The current two-plant option is estimated at $1.13 billion.
Helps, who chairs the CRD’s sewage committee, said it’s all but certain a treatment plant will be built somewhere in Victoria, and Monday’s meeting is part of the city’s efforts to develop guidelines that will have to be met regardless of where the site is.
“I’m open to and pretty much convinced that there will be a sewage-treatment or wastewater facility somewhere in the City of Victoria, and it needs to be on terms that are acceptable to our residents,” Helps said, adding: “I think our residents are open to locating it somewhere in the city.”
Guidelines being developed are expected to address issues such as odour, seismic issues and sea level rise, cultural significance, traffic and transportation, air quality and emissions, socioeconomic issues, architecture and urban design.
The city wants to hear what residents identify as their key issues and considerations. “What is acceptable? What are the principles? What are the setbacks? What are the design considerations?” Helps said. “So it will be a focused and a general conversation at the same timed.”
Helps said it has to be remembered that Monday’s meeting is just an introduction to a process that will be going on for several months.
Coun. Geoff Young, a Fairfield resident, said he’s somewhat unclear about council’s position on soliciting input on Clover Point.

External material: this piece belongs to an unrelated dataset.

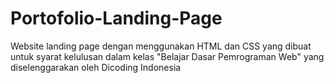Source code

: # Portofolio-Landing-Page
Website landing page dengan menggunakan HTML dan CSS yang dibuat untuk syarat kelulusan dalam kelas "Belajar Dasar Pemrograman Web" yang diselenggarakan oleh Dicoding Indonesia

At one point notices were sent out indicating it was a meeting about Clover Point. Then the city pulled back and is now calling it a general meeting about siting a plant, Young said.
“I can certainly understand that the public may not be entirely clear on where exactly the matter stands at the moment,” he said. “And I think we may find a little frustration being expressed at this Monday meeting with regard to where we are.”
He said sewage-treatment plant siting seems to generate the biggest reaction from immediate neighbours.
“What happens is we propose a sewage treatment plant for, say, Haro Woods, for example, or Clover Point or Vic West’s Banfield Park, and we immediately find that a number of people who happen to live there immediately start expressing the view that we don’t need sewage treatment,” he said. “So people tend to react to specifics rather than generalities.”